Substitute equation (II) in the equation (IV) and replace $V_0+\Delta V$ for $V$.

  $\begin{array}{c}\rho =\frac{{\rho }_0{V}_0}{V}\\ =\frac{{\rho }_0{V}_0}{V_0+\Delta V}\\ =\frac{{\rho }_0}{1+\left(\frac{\Delta V}{V_0}\right)}\end{array}$

Substitute equation (III) in above equation.

  $\begin{array}{c}\rho =\frac{{\rho }_0}{1+\left(\frac{\beta V_0\Delta T}{V_0}\right)}\\ =\frac{{\rho }_0}{1+\beta \left(T_f-T_i\right)}\end{array}$                                                                                              (V)

Here, $T_i$ is the initial temperature and $T_f$ is the final temperature.

Convert initial temperature of the gas into degree Celsius.

  $\begin{array}{c}{T}_i=\left(60°\text{F}-32\right)\frac{5}{9}\\ =15.6°\text{C}\end{array}$

Convert final temperature of the gas into degree Celsius.

  $\begin{array}{c}{T}_f=\left(95°\text{F}-32\right)\frac{5}{9}\\ =35°\text{C}\end{array}$

Substitute $950\times {10}^{-6}°{\text{C}}^{-1}$ for $\beta$ (Refer Table 19.2), $737.22{\text{kg/m}}^3$ for ${\rho }_0$, $15.6°\text{C}$ for $T_i$, and $35°\text{C}$ for $T_f$ in equation (V) to find $\rho$.

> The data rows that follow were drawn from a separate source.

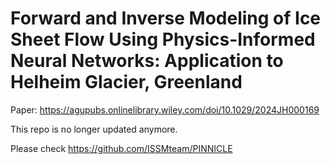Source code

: # Forward and Inverse Modeling of Ice Sheet Flow Using Physics-Informed Neural Networks: Application to Helheim Glacier, Greenland

Paper: https://agupubs.onlinelibrary.wiley.com/doi/10.1029/2024JH000169

This repo is no longer updated anymore. 

Please check https://github.com/ISSMteam/PINNICLE
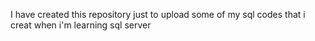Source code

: I have created this repository just to upload some of my sql codes that i creat when i'm learning sql server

  $\begin{array}{c}\rho =\frac{\left(737.22{\text{kg/m}}^3\right)}{\left[1+\left(950\times {10}^{-6}°{\text{C}}^{-1}\right)\left(35°\text{C}-15.6°\text{C}\right)\right]}\\ =723.88{\text{kg/m}}^3\end{array}$

Therefore, the density of gasoline on a very hot day ($T=95°\text{F}$) is $723.88{\text{kg/m}}^3$.

(b)

To determine

The mass of the gasoline purchased at a temperature of $60°\text{F}$.

Answer to Problem 62PQ

The mass of the gasoline purchased at a temperature of $60°\text{F}$ is $33.5\text{kg}$.

Explanation of Solution

Rearrange the equation (IV) from part (a) for $m$.

  $m=\rho V$                                                                                                      (VI)

Conclusion:

Substitute $737.22{\text{kg/m}}^3$ for $\rho$ (at $60°\text{F}$) and $12.0\text{gal}$ for $V$ in equation (VI) to find $m$.

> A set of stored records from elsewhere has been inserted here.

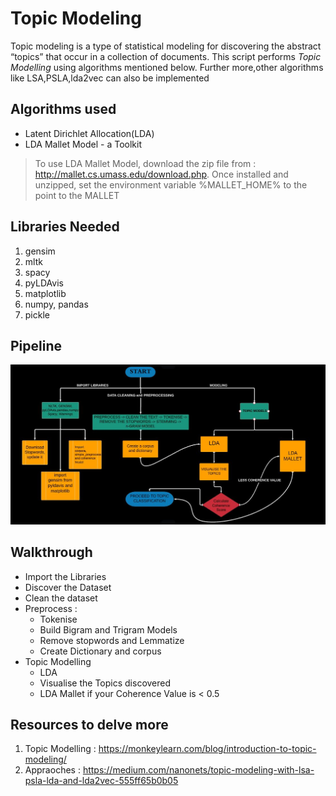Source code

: # Topic Modeling

Topic modeling is a type of statistical modeling for discovering the abstract “topics” that occur in a collection of documents.
This script performs *Topic Modelling* using algorithms mentioned below. Further more,other algorithms like LSA,PSLA,lda2vec can also be implemented

## Algorithms used
* Latent Dirichlet Allocation(LDA)
* LDA Mallet Model - a Toolkit 


> To use LDA Mallet Model, download the zip file from : http://mallet.cs.umass.edu/download.php. 
> Once installed and unzipped, set the environment variable %MALLET_HOME% to the point to the MALLET


## Libraries Needed
1. gensim
2. mltk
3. spacy
4. pyLDAvis
5. matplotlib
6. numpy, pandas
7. pickle

## Pipeline

![Pipeline Overview](images/Capture.JPG)

## Walkthrough
- Import the Libraries
- Discover the Dataset
- Clean the dataset
- Preprocess : 
  - Tokenise
  - Build Bigram and Trigram Models
  - Remove stopwords and Lemmatize
  - Create Dictionary and corpus
- Topic Modelling 
  - LDA
  - Visualise the Topics discovered
  - LDA Mallet if your Coherence Value is < 0.5

## Resources to delve more
1. Topic Modelling : https://monkeylearn.com/blog/introduction-to-topic-modeling/
2. Appraoches : https://medium.com/nanonets/topic-modeling-with-lsa-psla-lda-and-lda2vec-555ff65b0b05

      $\begin{array}{c}m=\left(737.22{\text{kg/m}}^3\right)\left(12.0\text{gal}\right)\left(\frac{0.003785{\text{m}}^3}{1\text{gal}}\right)\\ =33.5\text{kg}\end{array}$

Therefore, the mass of the gasoline purchased at a temperature of $60°\text{F}$ is $33.5\text{kg}$.

(c)

To determine

The mass of the gasoline purchased at a temperature of $95°\text{F}$.

Answer to Problem 62PQ

The mass of the gasoline purchased at a temperature of $95°\text{F}$ is $32.9\text{kg}$.

Explanation of Solution

Rearrange the equation (IV) from part (a) for $m$.

  $m=\rho V$

Conclusion:

Substitute $723.88{\text{kg/m}}^3$ for $\rho$ (at $95°\text{F}$) and $12.0\text{gal}$ for $V$ in above equation to find $m$.

      $\begin{array}{c}m=\left(723.88{\text{kg/m}}^3\right)\left(12.0\text{gal}\right)\left(\frac{0.003785{\text{m}}^3}{1\text{gal}}\right)\\ =32.9\text{kg}\end{array}$

Therefore, the mass of the gasoline purchased at a temperature of $95°\text{F}$ is $32.9\text{kg}$.

(d)

To determine

The amount of money did a consumer lose by buying gasoline on a very hot day.

Answer to Problem 62PQ

The amount of money did a consumer lose by buying gasoline on a very hot day is $54\text{cents}$.

Explanation of Solution

Since the consumer spent $30 for the 12 gallons of fuel, but on the hot day received 0.6 kg less compared to the 33.5 kg expected or 1.8% less.

Conclusion:

Hence, they lost about 1.8% of the $30 gas bill about $54\text{cents}$.

Therefore, the amount of money did a consumer lose by buying gasoline on a very hot day is $54\text{cents}$.